| What you are asked to do |
Only the lines from the line containing "## 作成したアプリ ##" to the end of the entries should be repeated, exactly as they appear.

Dataset entries:
= = = =

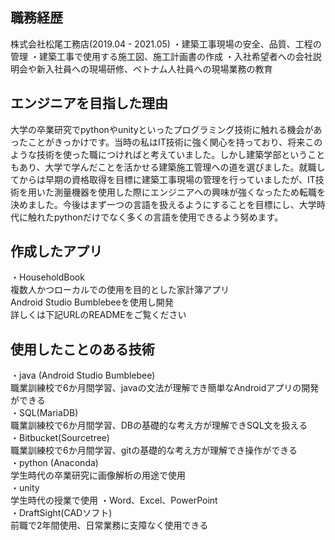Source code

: ## 職務経歴 ##

株式会社松尾工務店(2019.04 - 2021.05)
・建築工事現場の安全、品質、工程の管理
・建築工事で使用する施工図、施工計画書の作成
・入社希望者への会社説明会や新入社員への現場研修、ベトナム人社員への現場業務の教育

## エンジニアを目指した理由 ##

大学の卒業研究でpythonやunityといったプログラミング技術に触れる機会があったことがきっかけです。当時の私はIT技術に強く関心を持っており、将来このような技術を使った職につければと考えていました。しかし建築学部ということもあり、大学で学んだことを活かせる建築施工管理への道を選びました。就職してからは早期の資格取得を目標に建築工事現場の管理を行っていましたが、IT技術を用いた測量機器を使用した際にエンジニアへの興味が強くなったため転職を決めました。今後はまず一つの言語を扱えるようにすることを目標にし、大学時代に触れたpythonだけでなく多くの言語を使用できるよう努めます。

## 作成したアプリ ##

・HouseholdBook  
複数人かつローカルでの使用を目的とした家計簿アプリ  
Android Studio Bumblebeeを使用し開発  
詳しくは下記URLのREADMEをご覧ください  

## 使用したことのある技術 ##

・java (Android Studio Bumblebee)  
職業訓練校で6か月間学習、javaの文法が理解でき簡単なAndroidアプリの開発ができる  
・SQL(MariaDB)  
職業訓練校で6か月間学習、DBの基礎的な考え方が理解できSQL文を扱える  
・Bitbucket(Sourcetree)  
職業訓練校で6か月間学習、gitの基礎的な考え方が理解でき操作ができる  
・python (Anaconda)  
学生時代の卒業研究に画像解析の用途で使用  
・unity  
学生時代の授業で使用
・Word、Excel、PowerPoint  
・DraftSight(CADソフト)  
前職で2年間使用、日常業務に支障なく使用できる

= = = =

| Response for this exercise |
## 作成したアプリ ##

・HouseholdBook  
複数人かつローカルでの使用を目的とした家計簿アプリ  
Android Studio Bumblebeeを使用し開発  
詳しくは下記URLのREADMEをご覧ください  

## 使用したことのある技術 ##

・java (Android Studio Bumblebee)  
職業訓練校で6か月間学習、javaの文法が理解でき簡単なAndroidアプリの開発ができる  
・SQL(MariaDB)  
職業訓練校で6か月間学習、DBの基礎的な考え方が理解できSQL文を扱える  
・Bitbucket(Sourcetree)  
職業訓練校で6か月間学習、gitの基礎的な考え方が理解でき操作ができる  
・python (Anaconda)  
学生時代の卒業研究に画像解析の用途で使用  
・unity  
学生時代の授業で使用
・Word、Excel、PowerPoint  
・DraftSight(CADソフト)  
前職で2年間使用、日常業務に支障なく使用できる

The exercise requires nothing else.